# looking at buying a bridgeport......help me



## chevydyl (Jan 1, 2014)

So I befriended a machinist by my house..stopped by his shop one day and questioned about some parts....he asked if I was interested in a lathe...I said yes and he gave me a guys number and I went and bought a 12x36 atlas. A friendship was started with the guy from the machine shop. He is just tickled that a young man like myself is interested in what he calls a dying art. The manual machinist. His lathe and mill are both cnc but not run off a laptop. Over a few months hes had me come over to learn and also milled a t nut for the atlas qctp b size. I asked him about milling some holes in some 5/8 plate steel in a 2x2 grid pattern. He said bring it over and he would teach me how to write the program and I would do the work.over 500 holes at no charge.... so anyway enough of the back story lol....in the corner of his shop he has a bridgeport series 1 with chrome ways power feed not sure what axis but it also has a newall dro. As well as a varispeed head. He hasnt used it in years....hes not really pushin to sell. Its not advertised or anything like that. I will tell you that on the z axis on the table there is almost ZERO backlash. The paint is pristine as well. Not repainted....he said he paid 6500 for it about 10 or more years ago..he wss throwin around some numbers in the 8s.  Based on what im telling you what do you think its worth? I think it has a vise with it and he did say he has a set of r8 collets to go with it....ive looked around ebay and to find one in that condition they are asking around 3500 to 6500. Plus to ship it to alaska your looking at over 1000 bux


----------



## Senna (Jan 1, 2014)

Nice machine or not if by the 8's you mean $8,000 then I think that is an awful lot to pay for a used manual B'port.

If you meant in the $800 range then you should be loading it up right now!

Even if shipping to Alaska cost $2000 then you could still stay well under $8k with many machines out there.

Check out some of the mills available from these guys.

www.hgrinc.com

Heck, I see a lot of CNC knee mills for well under $8k.


----------



## chevydyl (Jan 1, 2014)

Yeah I meant 8k lol. I think its way high based on ebay prices.....I think I can get him to reality maybe pay6 for it. Maybe less but it is very very nice well taken care of. I toohave seen cnc knees go for 8k....


----------



## Senna (Jan 1, 2014)

chevydyl said:


> Yeah I meant 8k lol. I think its way high based on ebay prices.....I think I can get him to reality maybe pay6 for it. Maybe less but it is very very nice well taken care of. I toohave seen cnc knees go for 8k....



That's what I suspected.

From time to time you find a good deal on eBay but often the prices you see there are mere dreamers prices and the seller will own that machine forever. Don't be afraid to make offers of half or less of asking price on eBay even if they don't offer the "Best Offer" option. I've found that many times a seller will accept your offer or at least come back with a counteroffer.

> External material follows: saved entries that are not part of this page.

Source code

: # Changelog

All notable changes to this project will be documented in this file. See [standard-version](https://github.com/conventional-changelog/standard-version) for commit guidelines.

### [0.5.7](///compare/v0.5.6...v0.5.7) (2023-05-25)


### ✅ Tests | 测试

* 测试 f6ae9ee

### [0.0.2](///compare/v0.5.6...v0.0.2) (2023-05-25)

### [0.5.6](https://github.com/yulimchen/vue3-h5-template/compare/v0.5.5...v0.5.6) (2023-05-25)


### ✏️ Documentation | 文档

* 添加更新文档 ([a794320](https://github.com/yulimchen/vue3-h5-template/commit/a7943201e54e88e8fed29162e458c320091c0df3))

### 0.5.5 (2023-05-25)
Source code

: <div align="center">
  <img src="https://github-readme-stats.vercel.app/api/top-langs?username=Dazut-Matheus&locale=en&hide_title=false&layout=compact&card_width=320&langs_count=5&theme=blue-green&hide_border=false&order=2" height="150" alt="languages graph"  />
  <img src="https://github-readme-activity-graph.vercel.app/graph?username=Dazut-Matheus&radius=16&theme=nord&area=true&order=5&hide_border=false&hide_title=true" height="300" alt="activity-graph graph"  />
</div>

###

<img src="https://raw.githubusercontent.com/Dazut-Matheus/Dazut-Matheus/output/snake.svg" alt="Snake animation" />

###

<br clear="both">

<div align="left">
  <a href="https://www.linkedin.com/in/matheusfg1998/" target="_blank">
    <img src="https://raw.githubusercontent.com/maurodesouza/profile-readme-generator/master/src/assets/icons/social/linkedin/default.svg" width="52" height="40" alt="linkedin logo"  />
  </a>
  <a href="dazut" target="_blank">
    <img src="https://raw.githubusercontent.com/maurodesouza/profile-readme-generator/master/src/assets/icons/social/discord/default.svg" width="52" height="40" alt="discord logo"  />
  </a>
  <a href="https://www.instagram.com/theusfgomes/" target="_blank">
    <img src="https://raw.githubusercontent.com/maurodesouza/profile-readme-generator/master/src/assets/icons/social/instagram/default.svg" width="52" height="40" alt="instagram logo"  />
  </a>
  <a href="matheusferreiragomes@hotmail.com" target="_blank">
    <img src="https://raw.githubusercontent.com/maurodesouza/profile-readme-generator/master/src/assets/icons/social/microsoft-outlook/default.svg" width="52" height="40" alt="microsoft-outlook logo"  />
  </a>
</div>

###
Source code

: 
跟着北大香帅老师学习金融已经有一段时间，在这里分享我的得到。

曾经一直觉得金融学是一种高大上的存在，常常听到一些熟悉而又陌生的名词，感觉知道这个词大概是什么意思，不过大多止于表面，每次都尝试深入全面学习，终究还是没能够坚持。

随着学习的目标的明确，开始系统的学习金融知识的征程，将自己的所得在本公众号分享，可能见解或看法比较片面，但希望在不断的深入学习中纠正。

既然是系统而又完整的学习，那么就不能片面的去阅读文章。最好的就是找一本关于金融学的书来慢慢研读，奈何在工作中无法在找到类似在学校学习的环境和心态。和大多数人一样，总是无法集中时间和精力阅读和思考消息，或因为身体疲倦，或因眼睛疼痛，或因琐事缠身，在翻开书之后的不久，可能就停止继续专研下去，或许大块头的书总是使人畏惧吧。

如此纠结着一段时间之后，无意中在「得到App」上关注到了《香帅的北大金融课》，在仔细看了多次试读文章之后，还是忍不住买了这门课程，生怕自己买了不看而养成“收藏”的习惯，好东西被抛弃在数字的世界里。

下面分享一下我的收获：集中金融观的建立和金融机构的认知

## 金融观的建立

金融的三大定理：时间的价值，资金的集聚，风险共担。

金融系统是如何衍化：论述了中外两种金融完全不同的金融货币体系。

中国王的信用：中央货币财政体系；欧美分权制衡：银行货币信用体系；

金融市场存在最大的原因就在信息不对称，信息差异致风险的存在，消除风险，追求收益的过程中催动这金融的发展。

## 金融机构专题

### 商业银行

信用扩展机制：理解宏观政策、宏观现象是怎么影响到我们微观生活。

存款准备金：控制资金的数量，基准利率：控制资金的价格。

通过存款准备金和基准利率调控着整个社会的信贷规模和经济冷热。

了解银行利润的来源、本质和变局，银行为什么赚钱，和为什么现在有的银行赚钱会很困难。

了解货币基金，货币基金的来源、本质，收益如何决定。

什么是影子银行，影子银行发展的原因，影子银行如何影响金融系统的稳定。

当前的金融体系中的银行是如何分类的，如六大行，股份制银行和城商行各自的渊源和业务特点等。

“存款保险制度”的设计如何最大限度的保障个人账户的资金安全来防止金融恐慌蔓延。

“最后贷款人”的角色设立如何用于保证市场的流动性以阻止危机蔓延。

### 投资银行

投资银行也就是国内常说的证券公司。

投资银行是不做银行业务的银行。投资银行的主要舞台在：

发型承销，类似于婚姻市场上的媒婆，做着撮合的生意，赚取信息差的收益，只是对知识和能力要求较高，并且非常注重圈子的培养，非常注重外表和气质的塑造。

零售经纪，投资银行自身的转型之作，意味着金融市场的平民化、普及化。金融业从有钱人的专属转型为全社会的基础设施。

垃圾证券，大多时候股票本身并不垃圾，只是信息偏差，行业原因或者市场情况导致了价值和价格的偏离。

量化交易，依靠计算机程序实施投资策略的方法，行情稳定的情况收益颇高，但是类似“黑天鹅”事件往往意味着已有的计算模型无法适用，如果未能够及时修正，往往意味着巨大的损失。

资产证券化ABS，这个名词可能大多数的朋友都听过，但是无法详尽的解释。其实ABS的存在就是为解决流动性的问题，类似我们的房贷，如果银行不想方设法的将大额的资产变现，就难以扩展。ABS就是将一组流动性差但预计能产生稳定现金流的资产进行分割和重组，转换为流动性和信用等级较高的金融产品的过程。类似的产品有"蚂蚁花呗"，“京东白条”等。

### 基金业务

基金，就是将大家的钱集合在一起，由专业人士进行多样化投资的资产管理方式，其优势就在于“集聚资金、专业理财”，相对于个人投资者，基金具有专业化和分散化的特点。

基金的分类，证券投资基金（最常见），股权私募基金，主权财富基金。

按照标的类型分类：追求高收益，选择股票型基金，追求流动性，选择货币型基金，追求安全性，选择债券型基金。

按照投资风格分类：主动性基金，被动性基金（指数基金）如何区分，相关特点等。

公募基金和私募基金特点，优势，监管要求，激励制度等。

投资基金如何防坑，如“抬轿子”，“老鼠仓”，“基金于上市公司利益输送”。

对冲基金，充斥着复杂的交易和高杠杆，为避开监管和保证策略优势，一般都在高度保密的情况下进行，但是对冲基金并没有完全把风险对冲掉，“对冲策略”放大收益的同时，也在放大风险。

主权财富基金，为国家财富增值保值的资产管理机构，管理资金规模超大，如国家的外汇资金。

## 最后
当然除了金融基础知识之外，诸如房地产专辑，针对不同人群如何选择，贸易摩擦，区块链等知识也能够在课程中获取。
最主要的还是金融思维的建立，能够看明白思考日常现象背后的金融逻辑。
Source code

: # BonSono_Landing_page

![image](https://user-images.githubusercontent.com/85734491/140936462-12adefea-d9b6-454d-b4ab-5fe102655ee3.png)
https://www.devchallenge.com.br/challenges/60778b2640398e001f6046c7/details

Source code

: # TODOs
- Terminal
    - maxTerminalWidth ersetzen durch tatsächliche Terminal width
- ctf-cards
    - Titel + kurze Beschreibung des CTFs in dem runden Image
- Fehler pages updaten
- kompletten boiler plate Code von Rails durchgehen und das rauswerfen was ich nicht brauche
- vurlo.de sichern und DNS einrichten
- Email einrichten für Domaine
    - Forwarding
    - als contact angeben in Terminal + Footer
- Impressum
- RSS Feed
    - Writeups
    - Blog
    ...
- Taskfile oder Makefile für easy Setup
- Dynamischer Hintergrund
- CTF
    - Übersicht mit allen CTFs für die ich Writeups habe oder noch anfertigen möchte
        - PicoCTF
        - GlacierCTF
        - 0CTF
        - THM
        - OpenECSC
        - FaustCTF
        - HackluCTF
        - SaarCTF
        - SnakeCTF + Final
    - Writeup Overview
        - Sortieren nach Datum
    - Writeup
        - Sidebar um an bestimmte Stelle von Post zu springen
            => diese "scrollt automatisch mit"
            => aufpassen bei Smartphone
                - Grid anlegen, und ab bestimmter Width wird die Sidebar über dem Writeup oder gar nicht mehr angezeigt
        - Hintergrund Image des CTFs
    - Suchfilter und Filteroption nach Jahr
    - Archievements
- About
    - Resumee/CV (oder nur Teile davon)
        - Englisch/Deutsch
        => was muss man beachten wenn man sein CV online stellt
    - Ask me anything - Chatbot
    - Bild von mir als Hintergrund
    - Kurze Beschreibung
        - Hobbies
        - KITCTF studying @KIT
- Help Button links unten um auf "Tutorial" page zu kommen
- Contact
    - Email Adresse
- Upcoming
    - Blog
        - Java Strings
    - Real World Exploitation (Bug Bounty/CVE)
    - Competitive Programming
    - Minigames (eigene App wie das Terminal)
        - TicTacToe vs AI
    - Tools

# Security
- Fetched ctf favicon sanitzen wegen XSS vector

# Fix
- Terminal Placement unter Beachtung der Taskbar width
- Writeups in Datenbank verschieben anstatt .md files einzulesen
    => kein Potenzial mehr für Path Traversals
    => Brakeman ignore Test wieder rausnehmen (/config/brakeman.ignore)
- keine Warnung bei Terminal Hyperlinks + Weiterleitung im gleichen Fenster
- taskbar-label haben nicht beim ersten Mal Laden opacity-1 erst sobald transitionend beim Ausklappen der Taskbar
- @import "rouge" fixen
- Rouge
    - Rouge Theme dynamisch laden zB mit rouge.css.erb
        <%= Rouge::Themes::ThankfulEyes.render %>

In the meantime, do yourself a favor and check out the mills offered by HGR. Their prices are good, they'll listen to lower offers, and they have sweetheart deals with many freight companies which can make shipping much more affordable.


----------



## stevecmo (Jan 1, 2014)

I agree with Senna, he's asking way too much.  If he paid $6,500 ten years ago what makes him think it's worth $2,000 more now?  And the only tooling is a vise (maybe) and a set of collets?

I know machines are scarce in AK, but you can do better.


----------



## The_Crusher (Jan 2, 2014)

I just paid 800 for this one and it has a J2 head on it (variable speed) all new bearings in the nead as well as new belts and plastic bushings for the pulleys, everything came with it except the bearings and the head was torn apart. I bought the bearings for the head and 2 for the motor too for 97.00 and installed and assembled the entire thing in about 2 hours and had it up and running. It also has an oiler system and chrome ways and was built in 1977. .020 backlash in the X and Y axis as well. The ways and table both have the original scrape marks and one #25 drill bit hole in the table. NO cutter marks or anything. no DRO, but I can buy brand new ones shipped to my door for 350-400 with everything to mount wire and the covers for the glass and even the arm to mount the read out. So, what I am getting at is, you can buy a killer Bridgeport used that may need a little bit of work for 2K or under.


This is before I cleaned it up!


----------



## chevydyl (Jan 2, 2014)

That was a good score crusher....I think I may offer the guy 4000. Comparing it to ones on ebay I think its worth 4000.if he said 4500 id pay it. Considering the shipping costs included in an ebay mill or even one from the website listed below. Its well above any will I see listed on ebay for 3000.i will get pictures when I get home from work next week


----------



## jmhoying (Jan 3, 2014)

The_Crusher said:


> I just paid 800 for this one and it has a J2 head on it (variable speed) all new bearings in the nead as well as new belts and plastic bushings for the pulleys, everything came with it except the bearings and the head was torn apart. I bought the bearings for the head and 2 for the motor too for 97.00 and installed and assembled the entire thing in about 2 hours and had it up and running.



That's a great deal for a variable speed!  My only worry is that you put standard bearings in the spindle, rather than precision bearings.  I don't think typical bearings for a Bridgeport head can be purchased for much under $300.00.

Jack


----------



## chevydyl (Jan 7, 2014)

So I got a close look at the bridgeport yesterday. The serial on the knee puts it at a 1986 model. It has a kurt power drawbar. A kurt vise. Set of collets. Its got two work lights on it. Servo 150 table feed. And a newall topaz mill dro. He wont budge on the price...he said he bought it as his second mill for a specific job and hasnt used it since. As his cnc mill iss only a 2axis and the head doesnt nod or tilt. He had the head gone through after he bought it.about a 1000 into that. So hes basically trying to get everything hes got into it back out of it.....so......he also says hes got someone else thats interested...and looking at it id rather buy a brand new vectrax BP clone brand new for 1000 more...


----------



## DanLins (Jan 10, 2014)

I agree, that sounds steep. I'd think maybe $6K if it is excellent condition with the DRO, X & Y feeds and some tooling would be fair.

Dan L


----------